Finding A Way to Survive

The second section of Marie Howe’s What the Living Do shifts from her childhood and focuses on the death of her brother, and others, from AIDS. Although I wasn’t as moved as I was by the opening section of the book, at times it was extremely painful to read her description of his illness and her reaction to his loss.

Fortunately, enduring these illnesses brings new insights into life for both Marie Howe and the reader, as despair is balanced against a new awareness of the fragility and preciousness of life:

The Promise

In the dream I had when he came back not sick
but whole, and wearing his winter coat,

he looked at me as though he couldn’t speak, as if
there were a law against it, a membrane he couldn’t break.

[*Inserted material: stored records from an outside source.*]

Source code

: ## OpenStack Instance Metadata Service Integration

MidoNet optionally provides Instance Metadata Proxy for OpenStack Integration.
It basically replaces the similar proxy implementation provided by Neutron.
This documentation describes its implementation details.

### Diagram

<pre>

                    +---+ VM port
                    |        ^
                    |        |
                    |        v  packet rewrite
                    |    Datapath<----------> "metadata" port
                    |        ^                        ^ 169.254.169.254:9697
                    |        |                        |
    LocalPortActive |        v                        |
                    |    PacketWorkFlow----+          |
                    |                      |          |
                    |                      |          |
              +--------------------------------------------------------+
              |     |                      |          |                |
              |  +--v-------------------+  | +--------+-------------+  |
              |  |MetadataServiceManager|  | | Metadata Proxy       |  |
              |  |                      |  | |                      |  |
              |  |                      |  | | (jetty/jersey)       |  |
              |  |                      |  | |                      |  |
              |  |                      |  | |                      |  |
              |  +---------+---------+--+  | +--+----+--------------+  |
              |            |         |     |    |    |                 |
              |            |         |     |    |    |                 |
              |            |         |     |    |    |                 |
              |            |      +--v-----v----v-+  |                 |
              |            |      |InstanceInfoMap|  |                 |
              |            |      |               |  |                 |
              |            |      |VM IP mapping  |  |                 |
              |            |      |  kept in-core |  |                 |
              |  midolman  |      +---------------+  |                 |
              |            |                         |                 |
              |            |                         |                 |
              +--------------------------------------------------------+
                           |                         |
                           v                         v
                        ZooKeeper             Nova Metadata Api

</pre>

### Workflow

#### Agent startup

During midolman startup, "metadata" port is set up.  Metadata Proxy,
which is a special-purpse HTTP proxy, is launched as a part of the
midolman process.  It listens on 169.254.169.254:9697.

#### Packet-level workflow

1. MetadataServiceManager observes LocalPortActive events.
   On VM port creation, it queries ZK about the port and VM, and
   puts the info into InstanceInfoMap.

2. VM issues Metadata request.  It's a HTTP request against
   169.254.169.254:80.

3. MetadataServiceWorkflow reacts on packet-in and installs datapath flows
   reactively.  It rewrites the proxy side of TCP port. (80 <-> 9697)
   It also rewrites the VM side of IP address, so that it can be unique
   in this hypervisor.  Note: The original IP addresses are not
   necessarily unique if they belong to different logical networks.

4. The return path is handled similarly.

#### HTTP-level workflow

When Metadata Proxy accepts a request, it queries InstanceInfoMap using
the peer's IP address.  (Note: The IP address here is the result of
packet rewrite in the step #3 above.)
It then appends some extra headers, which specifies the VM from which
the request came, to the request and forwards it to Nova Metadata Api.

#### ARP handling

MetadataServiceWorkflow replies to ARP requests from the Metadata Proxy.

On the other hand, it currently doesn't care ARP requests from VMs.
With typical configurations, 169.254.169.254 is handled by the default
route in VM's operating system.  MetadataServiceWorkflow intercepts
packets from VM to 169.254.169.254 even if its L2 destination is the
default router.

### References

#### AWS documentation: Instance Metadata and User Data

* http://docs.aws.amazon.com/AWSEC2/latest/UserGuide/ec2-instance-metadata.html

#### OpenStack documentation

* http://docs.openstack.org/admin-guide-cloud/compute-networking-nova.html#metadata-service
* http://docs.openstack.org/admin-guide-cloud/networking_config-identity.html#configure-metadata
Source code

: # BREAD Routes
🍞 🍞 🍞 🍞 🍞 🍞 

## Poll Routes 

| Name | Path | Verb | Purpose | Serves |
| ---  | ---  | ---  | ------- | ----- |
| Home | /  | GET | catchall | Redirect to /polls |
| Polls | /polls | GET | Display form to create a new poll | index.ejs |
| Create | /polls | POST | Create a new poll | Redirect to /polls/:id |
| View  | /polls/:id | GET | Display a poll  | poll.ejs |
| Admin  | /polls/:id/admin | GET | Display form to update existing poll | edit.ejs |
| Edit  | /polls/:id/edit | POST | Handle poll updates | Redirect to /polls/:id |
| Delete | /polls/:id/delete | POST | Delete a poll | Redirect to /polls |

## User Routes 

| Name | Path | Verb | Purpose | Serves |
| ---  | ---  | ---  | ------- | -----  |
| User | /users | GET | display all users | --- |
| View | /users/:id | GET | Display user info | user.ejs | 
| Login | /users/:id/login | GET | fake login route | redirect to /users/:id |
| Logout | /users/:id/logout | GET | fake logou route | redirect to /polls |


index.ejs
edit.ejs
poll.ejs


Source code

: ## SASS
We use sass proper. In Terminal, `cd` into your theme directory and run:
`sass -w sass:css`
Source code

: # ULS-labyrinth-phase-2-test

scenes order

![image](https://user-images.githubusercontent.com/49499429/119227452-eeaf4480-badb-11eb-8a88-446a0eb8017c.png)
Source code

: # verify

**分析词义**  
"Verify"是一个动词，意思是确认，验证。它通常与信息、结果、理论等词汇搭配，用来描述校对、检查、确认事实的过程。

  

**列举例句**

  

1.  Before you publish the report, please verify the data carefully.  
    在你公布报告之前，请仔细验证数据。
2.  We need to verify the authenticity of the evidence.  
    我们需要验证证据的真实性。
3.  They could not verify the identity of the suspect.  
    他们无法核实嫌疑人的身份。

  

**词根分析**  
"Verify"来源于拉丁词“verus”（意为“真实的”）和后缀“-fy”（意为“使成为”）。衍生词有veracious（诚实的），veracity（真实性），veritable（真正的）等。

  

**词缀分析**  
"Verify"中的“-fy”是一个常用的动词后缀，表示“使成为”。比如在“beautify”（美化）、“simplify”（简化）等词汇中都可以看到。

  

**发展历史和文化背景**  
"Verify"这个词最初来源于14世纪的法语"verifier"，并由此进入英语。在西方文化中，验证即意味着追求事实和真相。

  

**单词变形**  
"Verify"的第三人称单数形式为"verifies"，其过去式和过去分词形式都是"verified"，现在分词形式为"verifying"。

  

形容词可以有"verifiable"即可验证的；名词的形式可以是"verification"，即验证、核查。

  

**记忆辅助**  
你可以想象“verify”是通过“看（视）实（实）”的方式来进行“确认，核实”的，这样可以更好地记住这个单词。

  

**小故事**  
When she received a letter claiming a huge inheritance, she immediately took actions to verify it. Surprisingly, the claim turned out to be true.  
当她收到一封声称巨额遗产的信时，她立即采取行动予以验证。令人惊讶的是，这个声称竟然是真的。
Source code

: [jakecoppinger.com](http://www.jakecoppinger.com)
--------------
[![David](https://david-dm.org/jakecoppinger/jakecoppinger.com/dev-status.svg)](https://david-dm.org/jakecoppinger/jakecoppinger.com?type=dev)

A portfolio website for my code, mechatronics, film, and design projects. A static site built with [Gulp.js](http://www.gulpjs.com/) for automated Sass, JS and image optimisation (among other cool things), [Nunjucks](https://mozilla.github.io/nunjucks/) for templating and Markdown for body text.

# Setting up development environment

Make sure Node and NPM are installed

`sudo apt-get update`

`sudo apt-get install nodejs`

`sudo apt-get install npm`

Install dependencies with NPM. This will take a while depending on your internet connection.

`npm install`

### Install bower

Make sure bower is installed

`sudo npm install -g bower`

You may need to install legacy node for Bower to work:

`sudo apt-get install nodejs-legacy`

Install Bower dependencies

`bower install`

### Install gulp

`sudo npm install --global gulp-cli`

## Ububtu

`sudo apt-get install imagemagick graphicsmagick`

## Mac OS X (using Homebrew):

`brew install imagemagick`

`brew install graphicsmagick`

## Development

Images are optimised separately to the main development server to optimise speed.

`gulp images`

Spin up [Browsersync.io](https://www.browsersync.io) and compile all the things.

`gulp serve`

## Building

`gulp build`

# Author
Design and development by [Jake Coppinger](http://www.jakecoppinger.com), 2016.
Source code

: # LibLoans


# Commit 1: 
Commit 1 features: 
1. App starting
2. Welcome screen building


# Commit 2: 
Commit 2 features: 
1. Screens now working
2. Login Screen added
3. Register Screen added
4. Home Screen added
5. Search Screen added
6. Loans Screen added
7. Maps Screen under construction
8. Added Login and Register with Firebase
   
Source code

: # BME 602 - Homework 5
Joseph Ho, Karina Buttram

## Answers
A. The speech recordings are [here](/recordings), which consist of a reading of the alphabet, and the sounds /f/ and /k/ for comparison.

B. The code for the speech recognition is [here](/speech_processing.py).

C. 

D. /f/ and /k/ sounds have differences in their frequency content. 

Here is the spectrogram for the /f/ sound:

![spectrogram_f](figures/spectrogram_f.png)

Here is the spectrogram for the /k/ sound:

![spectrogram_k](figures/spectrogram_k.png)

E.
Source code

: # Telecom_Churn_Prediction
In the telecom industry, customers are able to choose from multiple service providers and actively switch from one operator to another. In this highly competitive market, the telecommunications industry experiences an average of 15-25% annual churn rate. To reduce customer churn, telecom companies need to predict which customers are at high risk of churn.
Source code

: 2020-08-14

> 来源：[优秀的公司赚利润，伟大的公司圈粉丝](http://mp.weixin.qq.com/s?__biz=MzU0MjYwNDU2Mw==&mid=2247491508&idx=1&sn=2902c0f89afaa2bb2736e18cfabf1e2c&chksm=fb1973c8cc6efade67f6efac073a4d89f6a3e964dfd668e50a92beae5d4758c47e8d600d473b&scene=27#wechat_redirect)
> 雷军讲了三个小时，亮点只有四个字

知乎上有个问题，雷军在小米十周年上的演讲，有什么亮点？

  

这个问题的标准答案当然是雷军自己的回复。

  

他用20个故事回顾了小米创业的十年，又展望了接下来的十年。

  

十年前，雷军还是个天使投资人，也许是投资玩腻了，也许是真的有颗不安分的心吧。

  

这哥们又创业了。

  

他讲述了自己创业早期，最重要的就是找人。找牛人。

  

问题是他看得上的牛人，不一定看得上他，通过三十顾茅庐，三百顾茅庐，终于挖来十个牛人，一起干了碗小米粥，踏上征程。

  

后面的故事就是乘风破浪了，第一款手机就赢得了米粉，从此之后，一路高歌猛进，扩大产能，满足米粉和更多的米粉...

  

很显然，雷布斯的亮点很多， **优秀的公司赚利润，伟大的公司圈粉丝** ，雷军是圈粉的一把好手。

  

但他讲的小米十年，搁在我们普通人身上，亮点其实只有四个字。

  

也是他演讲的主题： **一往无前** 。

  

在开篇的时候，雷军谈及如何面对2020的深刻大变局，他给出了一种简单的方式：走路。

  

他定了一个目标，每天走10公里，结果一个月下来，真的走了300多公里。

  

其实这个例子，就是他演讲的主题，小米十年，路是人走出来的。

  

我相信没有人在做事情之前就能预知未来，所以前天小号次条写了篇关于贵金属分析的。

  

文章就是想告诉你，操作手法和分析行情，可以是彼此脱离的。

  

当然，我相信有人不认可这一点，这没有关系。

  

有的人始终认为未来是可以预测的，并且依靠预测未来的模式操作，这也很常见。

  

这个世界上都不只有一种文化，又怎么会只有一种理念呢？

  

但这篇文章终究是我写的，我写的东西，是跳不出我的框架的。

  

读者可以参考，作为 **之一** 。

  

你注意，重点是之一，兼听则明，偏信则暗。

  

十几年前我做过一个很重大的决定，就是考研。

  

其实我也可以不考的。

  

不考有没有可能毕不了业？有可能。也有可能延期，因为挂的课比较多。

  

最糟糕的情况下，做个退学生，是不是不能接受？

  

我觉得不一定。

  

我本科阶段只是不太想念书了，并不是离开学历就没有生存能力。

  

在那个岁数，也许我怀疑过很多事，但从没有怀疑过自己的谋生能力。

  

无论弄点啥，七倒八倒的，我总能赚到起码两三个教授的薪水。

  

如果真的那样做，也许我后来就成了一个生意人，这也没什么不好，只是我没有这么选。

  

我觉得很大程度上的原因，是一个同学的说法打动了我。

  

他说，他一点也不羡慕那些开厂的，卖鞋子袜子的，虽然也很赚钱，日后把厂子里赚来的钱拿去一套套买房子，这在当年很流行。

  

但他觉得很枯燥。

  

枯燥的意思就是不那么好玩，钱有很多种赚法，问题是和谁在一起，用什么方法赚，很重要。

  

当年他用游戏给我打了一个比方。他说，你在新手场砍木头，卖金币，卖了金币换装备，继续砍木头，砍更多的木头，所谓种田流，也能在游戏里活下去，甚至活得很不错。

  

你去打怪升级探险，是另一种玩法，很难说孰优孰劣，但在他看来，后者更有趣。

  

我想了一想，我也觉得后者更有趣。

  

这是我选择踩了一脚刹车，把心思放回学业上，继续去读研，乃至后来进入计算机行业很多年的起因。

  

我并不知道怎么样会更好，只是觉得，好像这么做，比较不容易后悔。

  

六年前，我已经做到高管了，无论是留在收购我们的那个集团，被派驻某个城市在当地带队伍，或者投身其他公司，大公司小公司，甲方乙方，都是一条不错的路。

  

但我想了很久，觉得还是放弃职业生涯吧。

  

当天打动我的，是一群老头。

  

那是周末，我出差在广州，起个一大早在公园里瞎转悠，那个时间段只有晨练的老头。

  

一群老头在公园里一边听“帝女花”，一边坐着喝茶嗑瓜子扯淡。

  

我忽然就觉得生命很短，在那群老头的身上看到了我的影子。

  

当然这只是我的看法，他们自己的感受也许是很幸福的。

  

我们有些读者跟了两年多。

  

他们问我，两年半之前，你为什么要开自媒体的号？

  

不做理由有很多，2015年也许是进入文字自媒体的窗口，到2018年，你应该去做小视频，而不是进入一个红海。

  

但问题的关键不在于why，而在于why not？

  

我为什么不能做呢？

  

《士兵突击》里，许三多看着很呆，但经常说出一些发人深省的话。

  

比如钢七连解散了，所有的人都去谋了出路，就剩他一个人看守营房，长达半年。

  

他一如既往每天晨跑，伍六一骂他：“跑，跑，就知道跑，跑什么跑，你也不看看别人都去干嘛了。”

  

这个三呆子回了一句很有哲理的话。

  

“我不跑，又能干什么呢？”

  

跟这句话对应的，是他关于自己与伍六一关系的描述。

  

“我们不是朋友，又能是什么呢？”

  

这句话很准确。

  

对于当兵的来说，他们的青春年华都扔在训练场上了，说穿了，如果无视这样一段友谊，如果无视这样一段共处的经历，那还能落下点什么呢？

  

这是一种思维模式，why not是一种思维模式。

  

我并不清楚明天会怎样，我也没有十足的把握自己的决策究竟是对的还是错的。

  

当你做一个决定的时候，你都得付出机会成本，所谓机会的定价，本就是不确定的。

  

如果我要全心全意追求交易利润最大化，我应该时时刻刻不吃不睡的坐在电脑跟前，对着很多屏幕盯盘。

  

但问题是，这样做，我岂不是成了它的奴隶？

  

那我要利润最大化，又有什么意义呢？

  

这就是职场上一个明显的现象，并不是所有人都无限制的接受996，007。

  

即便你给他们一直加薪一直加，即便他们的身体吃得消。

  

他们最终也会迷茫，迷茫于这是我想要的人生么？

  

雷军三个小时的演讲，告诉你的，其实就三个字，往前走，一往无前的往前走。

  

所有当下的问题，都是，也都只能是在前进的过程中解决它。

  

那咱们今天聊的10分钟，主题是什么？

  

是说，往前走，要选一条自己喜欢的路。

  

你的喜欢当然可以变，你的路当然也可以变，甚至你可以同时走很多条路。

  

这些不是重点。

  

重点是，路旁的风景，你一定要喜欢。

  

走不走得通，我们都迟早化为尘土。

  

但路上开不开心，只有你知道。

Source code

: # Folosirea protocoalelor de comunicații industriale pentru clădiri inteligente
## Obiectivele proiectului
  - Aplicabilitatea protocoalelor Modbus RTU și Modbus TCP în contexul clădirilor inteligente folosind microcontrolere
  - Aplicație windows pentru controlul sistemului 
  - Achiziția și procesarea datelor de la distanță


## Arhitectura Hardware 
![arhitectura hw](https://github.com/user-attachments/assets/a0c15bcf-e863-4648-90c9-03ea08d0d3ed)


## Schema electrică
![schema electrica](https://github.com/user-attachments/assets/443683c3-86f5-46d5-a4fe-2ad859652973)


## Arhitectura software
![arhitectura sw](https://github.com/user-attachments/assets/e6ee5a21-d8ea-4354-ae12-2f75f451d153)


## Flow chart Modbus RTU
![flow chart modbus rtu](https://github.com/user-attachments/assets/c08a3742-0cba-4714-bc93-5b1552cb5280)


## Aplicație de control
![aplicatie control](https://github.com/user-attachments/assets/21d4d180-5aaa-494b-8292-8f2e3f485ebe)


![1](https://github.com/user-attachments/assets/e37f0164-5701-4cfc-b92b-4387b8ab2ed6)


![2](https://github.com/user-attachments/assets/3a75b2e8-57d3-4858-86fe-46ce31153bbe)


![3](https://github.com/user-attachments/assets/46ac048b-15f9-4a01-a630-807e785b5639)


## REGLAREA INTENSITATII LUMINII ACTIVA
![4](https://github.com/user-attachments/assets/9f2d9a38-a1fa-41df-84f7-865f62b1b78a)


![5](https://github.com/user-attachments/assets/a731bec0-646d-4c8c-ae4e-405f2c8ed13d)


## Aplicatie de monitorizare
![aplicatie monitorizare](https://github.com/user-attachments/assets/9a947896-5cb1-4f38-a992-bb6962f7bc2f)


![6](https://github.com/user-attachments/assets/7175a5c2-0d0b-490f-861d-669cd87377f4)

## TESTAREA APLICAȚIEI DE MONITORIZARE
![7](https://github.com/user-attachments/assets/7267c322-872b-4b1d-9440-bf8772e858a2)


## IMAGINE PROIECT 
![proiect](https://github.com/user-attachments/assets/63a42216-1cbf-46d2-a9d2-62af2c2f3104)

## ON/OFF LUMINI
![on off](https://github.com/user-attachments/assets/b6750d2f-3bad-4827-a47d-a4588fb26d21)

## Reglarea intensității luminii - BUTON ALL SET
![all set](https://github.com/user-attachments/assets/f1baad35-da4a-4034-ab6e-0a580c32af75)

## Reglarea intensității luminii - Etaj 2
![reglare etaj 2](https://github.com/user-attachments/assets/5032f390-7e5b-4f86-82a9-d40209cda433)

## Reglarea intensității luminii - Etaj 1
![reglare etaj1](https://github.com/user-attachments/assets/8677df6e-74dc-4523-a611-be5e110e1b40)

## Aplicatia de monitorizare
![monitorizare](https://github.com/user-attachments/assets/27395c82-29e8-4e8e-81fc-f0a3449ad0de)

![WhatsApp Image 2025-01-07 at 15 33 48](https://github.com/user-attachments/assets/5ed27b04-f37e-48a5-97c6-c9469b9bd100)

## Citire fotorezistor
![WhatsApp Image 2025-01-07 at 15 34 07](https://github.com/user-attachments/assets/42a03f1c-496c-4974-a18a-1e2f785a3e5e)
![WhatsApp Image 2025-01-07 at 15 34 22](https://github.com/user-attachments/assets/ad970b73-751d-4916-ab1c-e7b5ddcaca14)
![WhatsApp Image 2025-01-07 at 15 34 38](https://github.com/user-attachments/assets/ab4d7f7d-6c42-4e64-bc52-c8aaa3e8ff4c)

His silence was what he could not
not do, like our breathing in this world, like our living,

as we do, in time.
And I told him: I’m reading all this Buddhist stuff,

and listen, we don’t die when we die. Death is an event,
a threshold we pass through. We go on and on

and into light forever.
And he looked down, and then back up at me. It was the look we’d pass

across the kitchen table when Dad was drunk again and dangerous,
the level look that wants to tell you something,
in a crowded room, something important, and can’t.

I particularly liked the lines “like our breathing in this world, like our living,/ as we do, in time” because of the idea that, given time, even the death of someone we love has the potential to enrich our lives by making us think about what life means, whether that’s exploring our religious beliefs or simply examining what it means to live. It’s this exploration of death and the meaning of life that the narrator sees in the “level look that wants to tell you something,” something important, but can’t because you have to discover it for yourself.

The third section of the book shifts its focus to her ongoing relationship with her boyfriend and she struggles to overcome her pain and live her life. In doing so, she finds a way to bridge the gap between the past and the future, paying the proper due to both:

My Dead Friends

I have begun,
when I’m weary and can’t decide an answer to a bewildering question

to ask my dead friends for their opinion
and the answer is often immediate and clear.

Should I take the job? Move to the city? Should I try to conceive a child
in my middle age?

They stand in unison shaking their heads and smiling-whatever leads
to joy, they always answer,

to more life and less worry. I look into the vase where Billy’s ashes were-
it’s green in there, a green vase,

and I ask Billy if I should return the difficult phone call, and he says, yes.
Billy’s already gone through the frightening door,
whatever he says I’ll do.

Unfortunately, far too many people are destroyed by such experiences. The poetry of Anne Sexton and Sylvia Plath serve as constant reminders that such painful experiences can end in self-destruction. On the other hand, sometimes painful experiences can lead to new insights that make a better life possible. No one in their right mind would willingly endure such experiences for the insights they yield, but since it is often impossible to escape such experiences we must learn from them if we are going to go on.

It’s impossible not to read Marie Howe in the context of Anne Sexton and Sylvia Plath, and I’m sure many readers would prefer the more famous poets. In some ways their poetry seems more polished, and perhaps more “poetic.” Personally, though I find Howe more compelling. Her ability to transmute her experiences into a source of joy, rather than a source of despair, may sound superficial to some, but to me there is no denying her authenticity. Her problems are not glossed over and there is no “living happily ever after,” but there is an honest attempt to find new meaning in her life and a determination to do “whatever leads to joy” while still returning “the difficult phone call” that requires us to face life’s problems rather than evading them.

2 thoughts on “Finding A Way to Survive”

  1. I was surprised at how much I liked her poetry, too, and a little surprised that she’s not better known.

    She deserves more attention than she has apparently gotten.